Attending: Michael Gettes, Ted Hanss, Mark Johnson, Chris Phillips, John O’Keefe, Klara Jelinkova, Ron Kraemer
With: Ann West, Kevin Morooney, Dean Woodbeck
Today’s meeting continued the review of the Trust and Identity portfolio and business model. Last month’s conversation included eduroam and the InCommon Certificate Service. Today will cover the InCommon Federation and software development.
Almost 970 participants
500 research, colleges and universities actively use the federation - that is, they publish metadata
About 210 sponsored participants actively use the federation
The remaining participants (~260) are either organizations coming up to speed on federation or are Certificate Service subscribers who only intend to use the Certificate Service
The InCommon participation fees support InCommon services and activities
Fees were increased in 2017 to close gaps in operational maturity, service maturity, scaling, and security. This generated $750,000 in new revenues for InCommon operations
The Steward Program long-term business model is to be determined. Currently, MCNC is the only Steward at this point, but there are other regionals interested and it is critical to recruit move into the program. There is also interest from Kevin Thompson (NSF) in the Steward Program’s potential to provide access to scientific instrumentation and databases for K-12 educational purposes.
Kevin reviewed the current InCommon fee model (www.incommon.org/fees.html). He presented several pie charts showing the mix of InCommon participants (Level 1, Level 2, etc.) and revenue sources.
Ann mentioned two threats to InCommon participation. One is eduGAIN, since InCommon charges for membership and most other national federations do not. This could result in service providers leaving, since they could join another federation at no cost. So far this has not happened. The other threat is the implementation of Baseline Expectations, which will likely cause some attrition, particularly among sponsored partners.
Overall, InCommon is financially stable, but like most organizations that do technology service provisioning, we take on a service debt over time. For example, we will adding per-entity distribution of metadata and are looking at support for OpenID connect.
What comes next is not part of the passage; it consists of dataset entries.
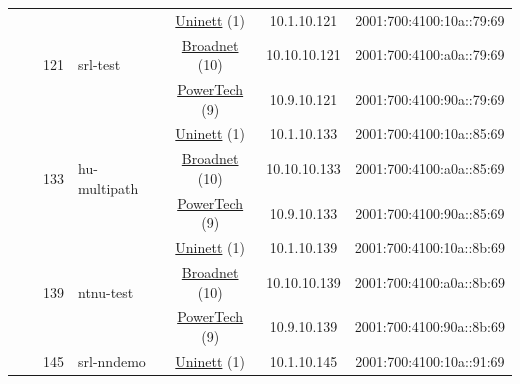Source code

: \begin{small}
\begin{center}
\begin{longtable}{|c|c|c|c|c|c|c|c|}
  &  & \multirow{3}{*}{\tiny{121}} & \multicolumn{1}{|l|}{\multirow{3}{*}{\tiny{srl-test}}} & \multicolumn{2}{|c|}{\tiny{\href{https://www.uninett.no}{Uninett} (1)}} & \tiny{10.1.10.121} & \tiny{2001:700:4100:10a::79:69} \\* \cline{5-5}\cline{6-6}\cline{7-7}\cline{8-8}
  &  &  &  & \multicolumn{2}{|c|}{\tiny{\href{https://www.broadnet.no}{Broadnet} (10)}} & \tiny{10.10.10.121} & \tiny{2001:700:4100:a0a::79:69} \\* \cline{5-5}\cline{6-6}\cline{7-7}\cline{8-8}
  &  &  &  & \multicolumn{2}{|c|}{\tiny{\href{http://www.powertech.no}{PowerTech} (9)}} & \tiny{10.9.10.121} & \tiny{2001:700:4100:90a::79:69} \\* \cline{3-3}\cline{4-4}\cline{5-5}\cline{6-6}\cline{7-7}\cline{8-8}
  &  & \multirow{3}{*}{\tiny{133}} & \multicolumn{1}{|l|}{\multirow{3}{*}{\tiny{hu-multipath}}} & \multicolumn{2}{|c|}{\tiny{\href{https://www.uninett.no}{Uninett} (1)}} & \tiny{10.1.10.133} & \tiny{2001:700:4100:10a::85:69} \\* \cline{5-5}\cline{6-6}\cline{7-7}\cline{8-8}
  &  &  &  & \multicolumn{2}{|c|}{\tiny{\href{https://www.broadnet.no}{Broadnet} (10)}} & \tiny{10.10.10.133} & \tiny{2001:700:4100:a0a::85:69} \\* \cline{5-5}\cline{6-6}\cline{7-7}\cline{8-8}
  &  &  &  & \multicolumn{2}{|c|}{\tiny{\href{http://www.powertech.no}{PowerTech} (9)}} & \tiny{10.9.10.133} & \tiny{2001:700:4100:90a::85:69} \\* \cline{3-3}\cline{4-4}\cline{5-5}\cline{6-6}\cline{7-7}\cline{8-8}
  &  & \multirow{3}{*}{\tiny{139}} & \multicolumn{1}{|l|}{\multirow{3}{*}{\tiny{ntnu-test}}} & \multicolumn{2}{|c|}{\tiny{\href{https://www.uninett.no}{Uninett} (1)}} & \tiny{10.1.10.139} & \tiny{2001:700:4100:10a::8b:69} \\* \cline{5-5}\cline{6-6}\cline{7-7}\cline{8-8}
  &  &  &  & \multicolumn{2}{|c|}{\tiny{\href{https://www.broadnet.no}{Broadnet} (10)}} & \tiny{10.10.10.139} & \tiny{2001:700:4100:a0a::8b:69} \\* \cline{5-5}\cline{6-6}\cline{7-7}\cline{8-8}
  &  &  &  & \multicolumn{2}{|c|}{\tiny{\href{http://www.powertech.no}{PowerTech} (9)}} & \tiny{10.9.10.139} & \tiny{2001:700:4100:90a::8b:69} \\* \cline{3-3}\cline{4-4}\cline{5-5}\cline{6-6}\cline{7-7}\cline{8-8}
  &  & \multirow{3}{*}{\tiny{145}} & \multicolumn{1}{|l|}{\multirow{3}{*}{\tiny{srl-nndemo}}} & \multicolumn{2}{|c|}{\tiny{\href{https://www.uninett.no}{Uninett} (1)}} & \tiny{10.1.10.145} & \tiny{2001:700:4100:10a::91:69} \\* \cline{5-5}\cline{6-6}\cline{7-7}\cline{8-8}

\end{longtable}
\end{center}
\end{small}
There is also some demand for additional support for adoption support (glossies to use on campus to explain federation as one example). One decision could be that InCommon fees increase each year for a certain length of time.
Another gap is a place for CIOs and technical people from InCommon participants to gather. There is a perception that the Internet2 meetings aren’t for those folks.
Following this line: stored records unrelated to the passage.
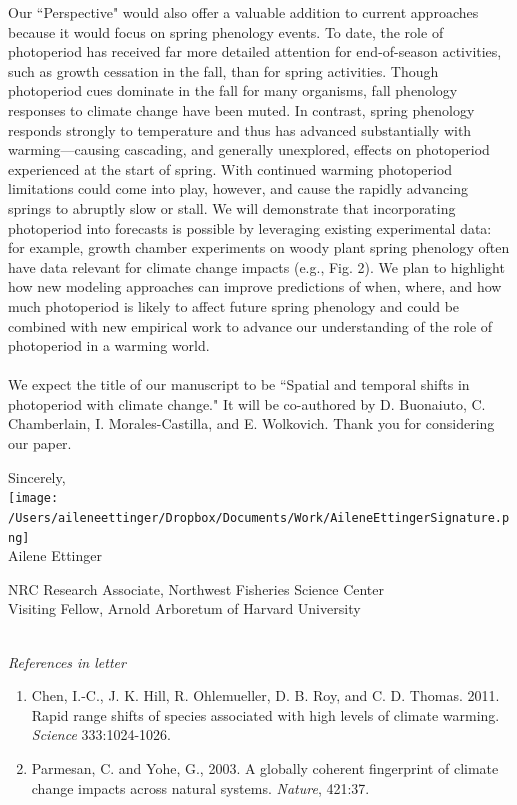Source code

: \documentclass[10.7pt,a4paper]{letter}
\begin{document}
\begin{letter}{}
Our ``Perspective" would also offer a valuable addition to current approaches because it would focus on spring phenology events. To date, the role of photoperiod has received far more detailed attention for end-of-season activities, such as growth cessation in the fall, than for spring activities. Though photoperiod cues dominate in the fall for many organisms, fall phenology responses to climate change have been muted. In contrast, spring phenology responds strongly to temperature and thus has advanced substantially with warming---causing cascading, and generally unexplored, effects on photoperiod experienced at the start of spring. With continued warming photoperiod limitations could come into play, however, and cause the rapidly advancing springs to abruptly slow or stall. We will demonstrate that incorporating photoperiod into forecasts is possible by leveraging existing experimental data: for example, growth chamber experiments on woody plant spring phenology often have data relevant for climate change impacts (e.g., Fig. 2). We plan to highlight how new modeling approaches can improve predictions of when, where, and how much photoperiod is likely to affect future spring phenology and could be combined with new empirical work to advance our understanding of the role of photoperiod in a warming world. 
\\
\\
We expect the title of our manuscript to be ``Spatial and temporal shifts in photoperiod with climate change."  It will be co-authored by D. Buonaiuto, C. Chamberlain, I. Morales-Castilla, and E. Wolkovich. Thank you for considering our paper.

Sincerely,\\
\texttt{[image: /Users/aileneettinger/Dropbox/Documents/Work/AileneEttingerSignature.png]} \\
Ailene Ettinger
\\
\begin{footnotesize}
NRC Research Associate, Northwest Fisheries Science Center
\\
Visiting Fellow, Arnold Arboretum of Harvard University
\end{footnotesize}
\\
\newpage
\noindent \emph{References in letter}
\begin{footnotesize}
\begin{enumerate}
\item Chen, I.-C., J. K. Hill, R. Ohlemueller, D. B. Roy, and C. D. Thomas. 2011. Rapid range shifts of species associated with high levels of climate warming.  \emph{Science} 333:1024-1026.
\item Parmesan, C. and Yohe, G., 2003. A globally coherent fingerprint of climate change impacts across natural systems.  \emph{Nature}, 421:37.


\end{enumerate}
\end{footnotesize}
\end{letter}
\end{document}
The core software components of the Internet2 community software engineering and development efforts (Shibboleth, Grouper, COmanage) all originated with funding from the National Science Foundation (over $10M over the years)
As it is with NSF-funded software projects, maintenance, security and new features are more than a challenge once the grant funding is exhausted
The core components are connected, yet independent, open source software projects. Internet2 helps with the connections but not exclusively.
There was discussion about the TIER software components, funding provided by Internet2 member dues and the one-time TIER investor funding, and thoughts about what will happen next.
There was discussion about an analysis of the investment/cost of supporting individual components and the adoption/deployment of those components. Might this change the dynamic in what the community would support financially?
There was also discussion about communicating the progress that has been made through the TIER investment - to tell the story to the non-investors. The TIER architects and developers have developed a document that shows the initial TIER requirements, which have been met, and what is yet to be done. This is a long, dense document, but the information could be used to help tell the story.
One focus for 2018 is TIER adoption, with the Campus Success Program as the centerpiece.
There was also discussion about what is happening in the commercial sector that could potentially be a threat to InCommon, particularly if we leave it to those entities to control the conversation. We are in a good position to “own” the conversation. The PAG will continue this discussion next month.